コメント(最初の掲載サイトから若干編集して転載)

Y 03/26/2005 00:42
 多事情で Ted さんと同じくらい忙しくなってしまったので、今やっときちんと来ました。素晴らしい名日記です。客観性の高い文章はある程度多くの人に見出せるでしょうが、Ted さんの日記の「観察性の高さ」は違います。それは「心」、つまりご性格や体験に対する心情の動きの、「秘」密的性質や痛々しさのない温かさの希少な魅力や、人間的な体験に対してほとんどできない、「1=1」と過大も過小もなく言語表現・記述する丁寧な誠実さなのですよね。

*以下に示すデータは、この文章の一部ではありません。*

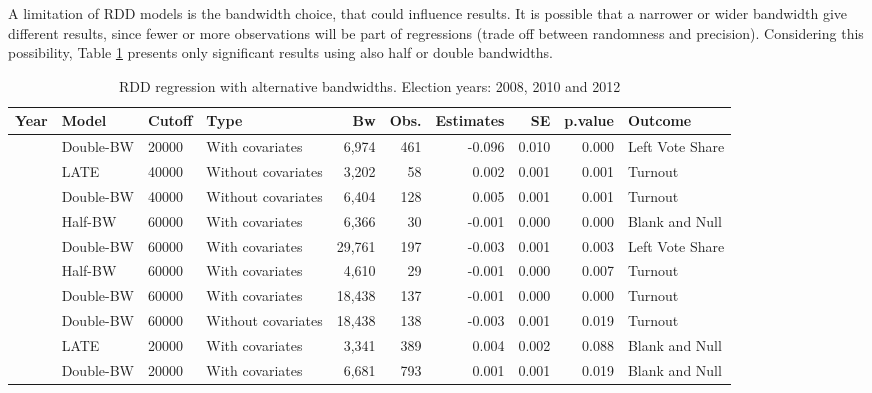 \documentclass[
  12pt,
]{article}
\begin{document}
A limitation of RDD models is the bandwidth choice, that could influence
results. It is possible that a narrower or wider bandwidth give
different results, since fewer or more observations will be part of
regressions (trade off between randomness and precision). Considering
this possibility, Table \ref{tab:r.sig} presents only significant
results using also half or double bandwidths.

\begin{landscape}\begin{table}[!h]

\caption{\label{tab:r.sig}RDD regression with alternative bandwidths. Election years: 2008, 2010 and 2012}
\centering
\fontsize{9}{11}\selectfont
\begin{tabular}[t]{llllrrrrrl}
\toprule
Year & Model & Cutoff & Type & Bw & Obs. & Estimates & SE & p.value & Outcome\\
\midrule
 & Double-BW & 20000 & With covariates & 6,974 & 461 & -0.096 & 0.010 & 0.000 & Left Vote Share\\

 & LATE & 40000 & Without covariates & 3,202 & 58 & 0.002 & 0.001 & 0.001 & Turnout\\

 & Double-BW & 40000 & Without covariates & 6,404 & 128 & 0.005 & 0.001 & 0.001 & Turnout\\

 & Half-BW & 60000 & With covariates & 6,366 & 30 & -0.001 & 0.000 & 0.000 & Blank and Null\\

 & Double-BW & 60000 & With covariates & 29,761 & 197 & -0.003 & 0.001 & 0.003 & Left Vote Share\\

 & Half-BW & 60000 & With covariates & 4,610 & 29 & -0.001 & 0.000 & 0.007 & Turnout\\

 & Double-BW & 60000 & With covariates & 18,438 & 137 & -0.001 & 0.000 & 0.000 & Turnout\\

\multirow{-8}{*}{\raggedright\arraybackslash 2008} & Double-BW & 60000 & Without covariates & 18,438 & 138 & -0.003 & 0.001 & 0.019 & Turnout\\
\cmidrule{1-10}
 & LATE & 20000 & With covariates & 3,341 & 389 & 0.004 & 0.002 & 0.088 & Blank and Null\\

 & Double-BW & 20000 & With covariates & 6,681 & 793 & 0.001 & 0.001 & 0.019 & Blank and Null\\


\end{tabular}
\end{table}
\end{landscape}
\end{document}

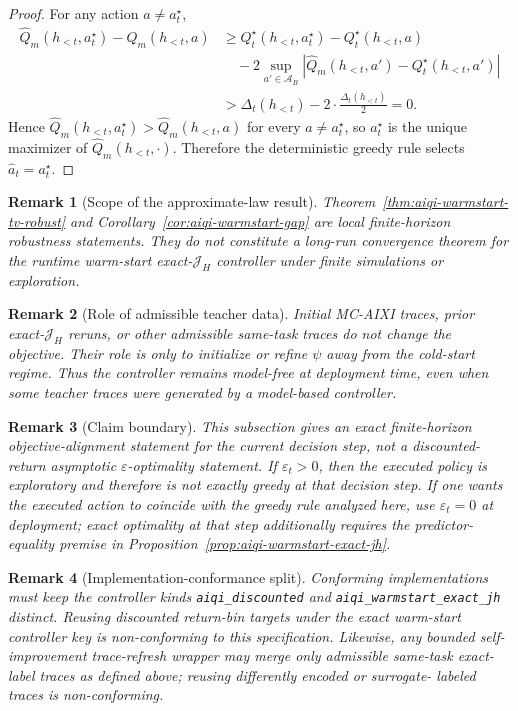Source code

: \documentclass[11pt]{article}
\newtheorem{remark}{Remark}
\begin{document}
\begin{proof}
For any action $a\neq a_t^\star$,
\[
\begin{aligned}
\widehat Q_m(h_{<t},a_t^\star)-\widehat Q_m(h_{<t},a)
&\ge
Q_t^\star(h_{<t},a_t^\star)-Q_t^\star(h_{<t},a)\\
&\quad-
2\sup_{a'\in\mathcal{A}_B}
\left|
\widehat Q_m(h_{<t},a')-Q_t^\star(h_{<t},a')
\right|\\
&>
\Delta_t(h_{<t})-2\cdot\frac{\Delta_t(h_{<t})}{2}
=0.
\end{aligned}
\]
Hence $\widehat Q_m(h_{<t},a_t^\star)>\widehat Q_m(h_{<t},a)$ for every
$a\neq a_t^\star$, so $a_t^\star$ is the unique maximizer of
$\widehat Q_m(h_{<t},\cdot)$. Therefore the deterministic greedy rule selects
$\hat a_t=a_t^\star$.
\end{proof}

\begin{remark}[Scope of the approximate-law result]
Theorem~\ref{thm:aiqi-warmstart-tv-robust} and
Corollary~\ref{cor:aiqi-warmstart-gap} are local finite-horizon robustness
statements. They do not constitute a long-run convergence theorem for the
runtime warm-start exact-$\mathcal{J}_H$ controller under finite simulations or
exploration.
\end{remark}

\begin{remark}[Role of admissible teacher data]
Initial MC-AIXI traces, prior exact-$\mathcal{J}_H$ reruns, or other
admissible same-task traces do not change the objective. Their role is only to
initialize or refine $\psi$ away from the cold-start regime. Thus the
controller remains model-free at deployment time, even when some teacher traces
were generated by a model-based controller.
\end{remark}

\begin{remark}[Claim boundary]
This subsection gives an exact finite-horizon objective-alignment statement for
the current decision step, not a discounted-return asymptotic
$\varepsilon$-optimality statement. If $\varepsilon_t>0$, then the executed
policy is exploratory and therefore is not exactly greedy at that decision
step. If one wants the executed action to coincide with the greedy rule
analyzed here, use $\varepsilon_t=0$ at deployment; exact optimality at that
step additionally requires the predictor-equality premise in
Proposition~\ref{prop:aiqi-warmstart-exact-jh}.
\end{remark}

\begin{remark}[Implementation-conformance split]
Conforming implementations must keep the controller kinds
\texttt{aiqi\_discounted} and \texttt{aiqi\_warmstart\_exact\allowbreak\_jh}
distinct. Reusing discounted return-bin targets under the exact warm-start
controller key is non-conforming to this specification. Likewise, any bounded
self-improvement trace-refresh wrapper may merge only admissible same-task
exact-label traces as defined above; reusing differently encoded or surrogate-
labeled traces is non-conforming.
\end{remark}
\end{document}
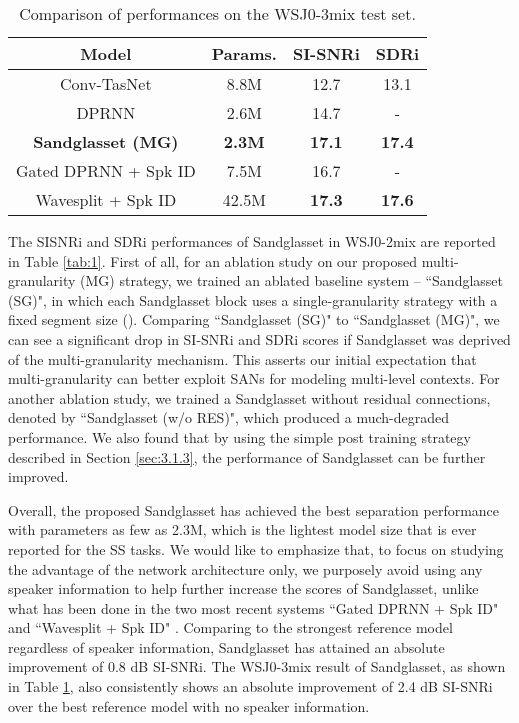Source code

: \documentclass{article}
\begin{document}
\begin{table}[t]
\caption{Comparison of performances on the WSJ0-3mix test set.}
\label{tab:2}
\centering

\begin{tabular}{c|c|c|c}
\hline
\textbf{Model} & \textbf{Params.} & \textbf{SI-SNRi} & \textbf{SDRi} \\
\hline
{Conv-TasNet \cite{luo2019conv}} & 8.8M & 12.7 & 13.1 \\
{DPRNN \cite{luo2019dual}} & 2.6M & 14.7 & -  \\ 
{\bf{Sandglasset (MG)}} & \bf{2.3M} & \bf{17.1} & \bf{17.4} \\\hline
{Gated DPRNN + Spk ID \cite{nachmani2020voice}} & 7.5M & 16.7 & - \\
{Wavesplit + Spk ID \cite{zeghidour2020wavesplit}} & 42.5M & \bf{17.3} & \bf{17.6} \\
\hline
\end{tabular}
\vspace{-3mm}
\end{table}
The SISNRi and SDRi performances of Sandglasset in WSJ0-2mix are reported in Table \ref{tab:1}. First of all, for an ablation study on our proposed multi-granularity (MG) strategy, we trained an ablated baseline system -- ``Sandglasset (SG)", in which each Sandglasset block uses a single-granularity strategy with a fixed segment size (). Comparing ``Sandglasset (SG)" to ``Sandglasset (MG)", we can see a significant drop in SI-SNRi and SDRi scores if Sandglasset was deprived of the multi-granularity mechanism. This asserts our initial expectation that multi-granularity can better exploit SANs for modeling multi-level contexts. For another ablation study, we trained a Sandglasset without residual connections, denoted by ``Sandglasset (w/o RES)", which produced a much-degraded performance. We also found that by using the simple post training strategy described in Section \ref{sec:3.1.3}, the performance of Sandglasset can be further improved.

Overall, the proposed Sandglasset has achieved the best separation performance with parameters as few as 2.3M, which is the lightest model size that is ever reported for the SS tasks. We would like to emphasize that, to focus on studying the advantage of the network architecture only, we purposely avoid using any speaker information to help further increase the scores of Sandglasset, unlike what has been done in the two most recent systems ``Gated DPRNN + Spk ID"  \cite{nachmani2020voice} and ``Wavesplit + Spk ID" \cite{zeghidour2020wavesplit}. Comparing to the strongest reference model regardless of speaker information, Sandglasset has attained an absolute improvement of 0.8 dB SI-SNRi. The WSJ0-3mix result of Sandglasset, as shown in Table \ref{tab:2}, also consistently shows an absolute improvement of 2.4 dB SI-SNRi over the best reference model with no speaker information. 
\end{document}
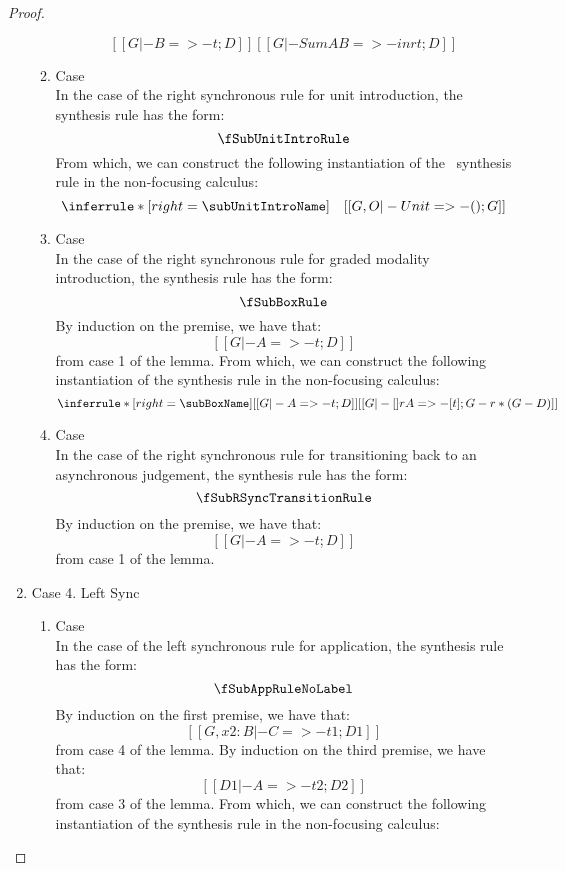 \begin{proof}
\begin{enumerate}
\begin{enumerate}
\[    {[[G |- B =>- t ; D]]}
    {[[G |- Sum A B =>- inr t ; D]]}
          \]
        \item Case \subUnitIntroName \\
          In the case of the right synchronous rule for unit introduction, the synthesis rule has the form:
          \[
          \fSubUnitIntroRule
          \]
          From which, we can construct the following instantiation of the \subUnitIntroName\ synthesis rule in the non-focusing calculus:
          \[
    \inferrule*[right=\subUnitIntroName]
    {\quad}
    {[[G , O |- Unit =>- () ; G]]}
          \]
        \item Case \subBoxName \\
          In the case of the right synchronous rule for graded modality introduction, the synthesis rule has the form:
          \[
          \fSubBoxRule
          \]
          By induction on the premise, we have that:
          \[
            [[G |- A =>- t ; D]] \tag{ih}
          \]
          from case 1 of the lemma. From which, we can construct the following instantiation of the \subBoxName synthesis rule in the non-focusing calculus:
          \[
  \inferrule*[right=\subBoxName]
  {[[G |- A =>- t ; D]]}{[[G |- [] r A =>- [t] ; G - r * (G - D)]]}
          \]
      \item Case \fSubRSyncTransitionName \\
          In the case of the right synchronous rule for transitioning back to an asynchronous judgement, the synthesis rule has the form:
          \[
            \fSubRSyncTransitionRule
          \]
          By induction on the premise, we have that:
          \[
            [[ G |- A =>- t ; D ]] \tag{ih}
          \]
          from case 1 of the lemma.
      \end{enumerate}
    \item Case 4. Left Sync \\
      \begin{enumerate}
          \item Case \subAppName \\
          In the case of the left synchronous rule for application, the synthesis rule has the form:
          \[
          \fSubAppRuleNoLabel
          \]
          By induction on the first premise, we have that:
          \[
            [[G, x2 : B |- C =>- t1 ; D1]] \tag{ih1}
          \]
          from case 4 of the lemma. By induction on the third premise, we have that:
          \[
            [[D1 |- A =>- t2 ; D2]] \tag{ih2}
          \]
          from case 3 of the lemma. From which, we can construct the following instantiation of the \subAppName synthesis rule in the non-focusing calculus:

\end{enumerate}
\end{enumerate}
\end{proof}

「友だち」と「達」を私も(ヘッセ→全・高橋健二訳のように)ひらがな表記したいのですが、いつもブログ分量を抑えることを考えていますので漢字の多用という妥協は沢山せざるをえません。「指さない指と衝かないことばで、指摘した。」これはどうしてこんなに素晴らしい、上に書いた「観察性」が出るのでしょうね。

Ted 03/26/2005 08:04
 コメントを貰ったお陰で、元記事を読み返し、ミスを 2 カ所見出して、修正しました。また、Sam による後日の欄外注記を書き忘れていたことにも気づき、追加しました。
 拙いながら、一生懸命に書きつづっていた高校生時代の日記を捨てがたく、デジタル化してお目を汚していますが、すてきな言葉で批評して貰えると嬉しいです。ありがとうございました。